Community Strategy Insights

The latest insights on community strategy, technology, and value by FeverBee’s founder, Richard Millington

Turning Your Offline Meet-Up Into A Strong Community

Richard Millington
Richard Millington

Founder of FeverBee

A few weeks ago, I spoke at the London Social Media group. Its leader, Jorgen Sundberg, asked what should a meet-up group be doing to develop a community?

The answer is to embrace proven community building techniques. I’d highly recommend the following:

1) Build relationships.

The organizer (and volunteers) must spend a lot of time building relationships with people that attend. Too many seem happy to let people drift in and out whilst they talk to their buddies. Meet and greet people at the door. Ask them questions, make them feel happy to be there. Don’t let people nervously drift in and stand in a corner. If you see someone standing alone, go and speak to them. See point 2.

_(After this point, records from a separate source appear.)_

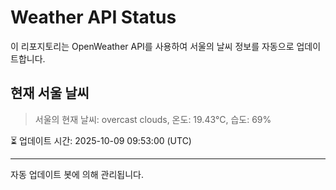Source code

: 
# Weather API Status

이 리포지토리는 OpenWeather API를 사용하여 서울의 날씨 정보를 자동으로 업데이트합니다.

## 현재 서울 날씨
> 서울의 현재 날씨: overcast clouds, 온도: 19.43°C, 습도: 69%

⏳ 업데이트 시간: 2025-10-09 09:53:00 (UTC)

---
자동 업데이트 봇에 의해 관리됩니다.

2) Introduce individuals to each other.

You have to work hard to build those interactions between members. Interactions are the foundations of relationships (which are the foundations of the community). The more relationships you build, the stronger your community will be.

3) Name tags.

People need to identify each other, especially if they interact online first. If you’re holding an offline meeting for an online group, you have to easily be able to find the people you know (both offline and when you go back online). This is essential.

4) Rituals for newcomers.

You can ask them each to introduce themselves, but that’s boring and not very special. Give them a specific task, a unique item or ask them to tell them something specific about themselves (the Skull and Bones society used to ask all members to recount their entire sexual histories to the group – but you can pick whatever suits you). How about ask them to explain how they first became interested in the topic.

5) Joint activities.

Establish some means of joint activity within the group. Listening to a speaker for an hour is pretty dull. Why not let one person present a problem that others can solve? People can take it in turns, for example. Present a business problem and the group tries to solve it. Find something the group can feel they have achieved during that short space of time.

6) Have an ending.

Some meet-ups don’t seem to end, but just drift away when they get tired. It’s important to end the experience with a summary of what the group achieved (unambiguous closure principle) and future actions. By all means invite people to stay and chat, just make it clear that the group activities are over.

If all else fells, get a free bar. Your attendees are guaranteed to have fun.